Einen Teller für die Ahninnen …

Meine Oma Ida in ihrer Küche beim Omletten backen. Solche gab es zu ihren Lebzeiten oft und ich hab seither nie mehr so leckere gegessen wie jene aus ihrer Bratpfanne...
  • Meine Oma Ida in ihrer Küche beim Omletten backen. Solche gab es zu ihren Lebzeiten oft und ich hab seither nie mehr so leckere gegessen wie jene aus ihrer Bratpfanne...
  • hochgeladen von Renate Fuchs-Haberl

Vor bald fünf Jahren hat sich meine Oma Ida mit 89 Jahren auf die Reise durch die Schleier in die andere Welt gemacht. Uns zu nähren, das war ihr zu Lebzeiten eines vom Wichtigsten gewesen. Wieso es für meine Oma so bedeutsam war, bis ins hohe Alter für meine Mama, mich und meine Kinder zu kochen, das verstand ich erst in ihren letzten Lebensjahren. Als sie mir aus ihrer Zeit der Schwangerschaft mit meiner Mutter erzählte. Damals lebte sie noch bei ihren Eltern. Ihr Vater trug das wenige Geld, das da war, ins Wirtshaus. Daheim herrschte, fünf Jahre nach Kriegsende, Hunger.

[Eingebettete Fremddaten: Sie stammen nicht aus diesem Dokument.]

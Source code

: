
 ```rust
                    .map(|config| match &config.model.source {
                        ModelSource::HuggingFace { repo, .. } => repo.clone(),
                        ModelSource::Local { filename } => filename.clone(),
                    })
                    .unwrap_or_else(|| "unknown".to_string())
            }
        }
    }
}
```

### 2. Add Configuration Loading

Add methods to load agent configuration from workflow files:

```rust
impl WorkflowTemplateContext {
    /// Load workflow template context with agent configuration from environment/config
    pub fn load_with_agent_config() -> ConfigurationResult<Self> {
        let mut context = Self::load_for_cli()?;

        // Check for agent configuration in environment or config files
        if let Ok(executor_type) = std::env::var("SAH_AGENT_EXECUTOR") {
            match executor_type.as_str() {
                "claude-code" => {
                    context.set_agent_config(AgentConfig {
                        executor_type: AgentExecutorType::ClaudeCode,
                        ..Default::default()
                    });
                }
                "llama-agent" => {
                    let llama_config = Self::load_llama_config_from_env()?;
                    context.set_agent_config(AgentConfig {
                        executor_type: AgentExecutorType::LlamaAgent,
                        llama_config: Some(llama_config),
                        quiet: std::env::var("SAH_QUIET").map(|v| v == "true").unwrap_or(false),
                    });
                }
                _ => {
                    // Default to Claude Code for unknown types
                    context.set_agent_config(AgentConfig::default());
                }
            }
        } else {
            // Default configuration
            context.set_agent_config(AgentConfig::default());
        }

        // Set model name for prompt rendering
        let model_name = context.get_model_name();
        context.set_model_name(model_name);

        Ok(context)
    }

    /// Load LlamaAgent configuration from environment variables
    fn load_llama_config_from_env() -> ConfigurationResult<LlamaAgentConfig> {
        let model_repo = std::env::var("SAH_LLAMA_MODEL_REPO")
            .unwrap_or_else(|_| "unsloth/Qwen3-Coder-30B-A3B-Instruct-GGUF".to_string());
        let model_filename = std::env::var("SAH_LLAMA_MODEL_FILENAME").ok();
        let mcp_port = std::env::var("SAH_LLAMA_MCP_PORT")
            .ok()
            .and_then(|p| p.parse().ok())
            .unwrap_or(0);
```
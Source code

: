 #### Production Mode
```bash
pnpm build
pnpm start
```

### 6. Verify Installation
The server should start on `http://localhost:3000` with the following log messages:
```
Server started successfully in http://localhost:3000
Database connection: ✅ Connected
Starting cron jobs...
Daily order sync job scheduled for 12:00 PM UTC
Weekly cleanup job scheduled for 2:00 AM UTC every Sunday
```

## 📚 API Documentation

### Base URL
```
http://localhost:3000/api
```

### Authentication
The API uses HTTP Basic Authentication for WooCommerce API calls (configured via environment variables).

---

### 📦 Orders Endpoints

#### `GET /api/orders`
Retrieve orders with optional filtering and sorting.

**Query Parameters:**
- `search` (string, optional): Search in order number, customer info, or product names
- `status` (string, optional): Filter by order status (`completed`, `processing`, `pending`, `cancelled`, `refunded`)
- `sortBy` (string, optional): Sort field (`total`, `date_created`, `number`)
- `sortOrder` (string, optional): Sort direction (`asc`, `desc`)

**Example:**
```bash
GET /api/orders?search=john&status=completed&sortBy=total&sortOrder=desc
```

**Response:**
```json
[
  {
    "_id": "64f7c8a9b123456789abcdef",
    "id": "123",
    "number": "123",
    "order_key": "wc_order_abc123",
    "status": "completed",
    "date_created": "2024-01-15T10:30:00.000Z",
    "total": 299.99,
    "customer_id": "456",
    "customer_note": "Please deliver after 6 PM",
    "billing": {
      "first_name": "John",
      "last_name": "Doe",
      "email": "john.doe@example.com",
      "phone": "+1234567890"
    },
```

Aus Sorge, ihren Eltern das wenige vorhandene Essen „wegzuessen“, hat meine Oma fast nichts gegessen, so ihre Schilderung. In diesen Monaten als junge, schwangere Frau kam sie zum ersten Mal zu Besuch zu ihrer zukünftigen Schwiegermutter. Viel gab es auch hier nicht. Doch meine Urgroßmutter Katharina stellte ihrer zukünftigen Schwiegertochter mit den Worten „Da, Dirndl iss!“ einen großen Teller mit Rohrnudeln hin. Zum ersten Mal seit langer Zeit, so beschrieb meine Oma diese Situation Jahrzehnte später, hätte sie das Gefühl, sich „ohne schlechtes Gewissen satt essen zu können.“ Als winzig kleine Eizelle, als die ich im Bauch meiner Mama bereits im Bauch meiner Oma entstand, hab auch ich damals diese Zeit miterlebt. 70 Jahre später ist nicht das zu wenig an Nahrung mein Thema, sondern das „zu viel“. 70 Jahre später landen in der westlichen Welt täglich Tonnen von Nahrungsmitteln im Müll.

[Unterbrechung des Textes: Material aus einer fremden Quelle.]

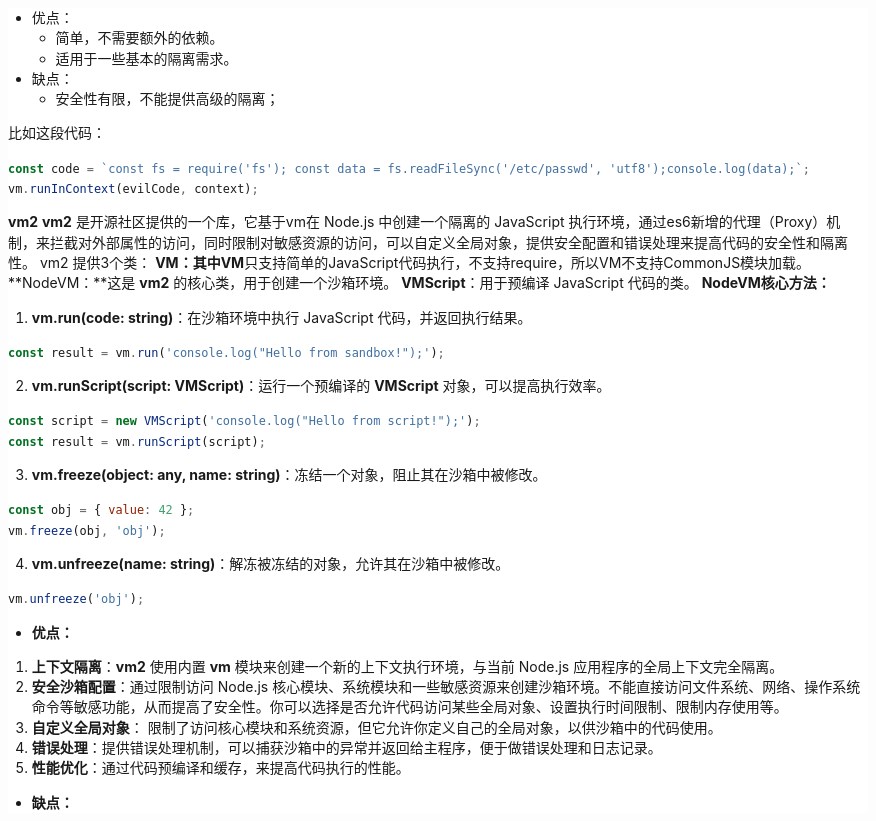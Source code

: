 - 优点：
  - 简单，不需要额外的依赖。
  - 适用于一些基本的隔离需求。
- 缺点：
  - 安全性有限，不能提供高级的隔离；

比如这段代码：

```javascript
const code = `const fs = require('fs'); const data = fs.readFileSync('/etc/passwd', 'utf8');console.log(data);`;
vm.runInContext(evilCode, context);
```

**vm2**
**vm2** 是开源社区提供的一个库，它基于vm在 Node.js 中创建一个隔离的 JavaScript 执行环境，通过es6新增的代理（Proxy）机制，来拦截对外部属性的访问，同时限制对敏感资源的访问，可以自定义全局对象，提供安全配置和错误处理来提高代码的安全性和隔离性。
vm2 提供3个类：
**VM：**其中**VM**只支持简单的JavaScript代码执行，不支持require，所以VM不支持CommonJS模块加载。
**NodeVM：**这是 **vm2** 的核心类，用于创建一个沙箱环境。
**VMScript**：用于预编译 JavaScript 代码的类。
**NodeVM核心方法：**

1. **vm.run(code: string)**：在沙箱环境中执行 JavaScript 代码，并返回执行结果。

```javascript
const result = vm.run('console.log("Hello from sandbox!");');
```

2. **vm.runScript(script: VMScript)**：运行一个预编译的 **VMScript** 对象，可以提高执行效率。

```javascript
const script = new VMScript('console.log("Hello from script!");');
const result = vm.runScript(script);
```

3. **vm.freeze(object: any, name: string)**：冻结一个对象，阻止其在沙箱中被修改。

```javascript
const obj = { value: 42 };
vm.freeze(obj, 'obj');
```

4. **vm.unfreeze(name: string)**：解冻被冻结的对象，允许其在沙箱中被修改。

```javascript
vm.unfreeze('obj');
```

- **优点：**

1. **上下文隔离**：**vm2** 使用内置 **vm** 模块来创建一个新的上下文执行环境，与当前 Node.js 应用程序的全局上下文完全隔离。
2. **安全沙箱配置**：通过限制访问 Node.js 核心模块、系统模块和一些敏感资源来创建沙箱环境。不能直接访问文件系统、网络、操作系统命令等敏感功能，从而提高了安全性。你可以选择是否允许代码访问某些全局对象、设置执行时间限制、限制内存使用等。
3. **自定义全局对象**： 限制了访问核心模块和系统资源，但它允许你定义自己的全局对象，以供沙箱中的代码使用。
4. **错误处理**：提供错误处理机制，可以捕获沙箱中的异常并返回给主程序，便于做错误处理和日志记录。
5. **性能优化**：通过代码预编译和缓存，来提高代码执行的性能。

- **缺点：**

Für unsere Groß- und Urgroßmütter hatte, wie das Beispiel meiner Oma zeigt, Nahrung einen ganz anderen Stellenwert. Es war nicht selbstverständlich, dass sie ihre Familien jeden Tag ausreichend ernähren konnten. Ohne das „Durchhalten“ dieser Frauen wären wir heute nicht hier. In den kommenden Tagen gedenken wir auf den Friedhöfen unserer Verstorbenen. Früher stellten die Frauen in dieser Zeit einen Teller für die Ahninnen und Ahnen auf die Tische. Das Nähren der Seelen begegnet uns in diesen Tagen, in denen die Schleier zwischen der Diesseits- und der Anderswelt durchlässiger werden, auch in Gestalt von „Süßes oder Saures“, in Form der „Seelenzöpfe“ und bald auch wieder als Lebkuchen.

Heilung kann geschehen, durch das Gedenken, durch das Bewusstmachen, durch das Erinnern und Erzählen dessen, was die Frauen vor uns erlebt, durchlebt haben. So wie sie, unter teils schwierigsten Bedingungen, unsere Mütter und Väter und damit auch uns genährt haben, so können wir nun sie nähren. Rohrnudeln zu machen, diese Tradition ist mit meiner Oma in die Anderswelt gegangen. Wann die letzte der Frauen vor mir hier in unserer Familie einen Teller für die Ahninnen aufgestellt hat, ich weiß es nicht. Doch ich weiß um den heilsamen Aspekt dieses uralten, weiblichen Tuns und Wirkens. Deshalb werde ich auch heuer einen Teller für meine Ahninnen aufstellen, um damit meiner Oma und all den Frauen vor mir Nahrung und Gedenken zu schenken für all das, was sie getan und geleistet haben. Ich darf hier sein, weil sie vor mir waren und sind …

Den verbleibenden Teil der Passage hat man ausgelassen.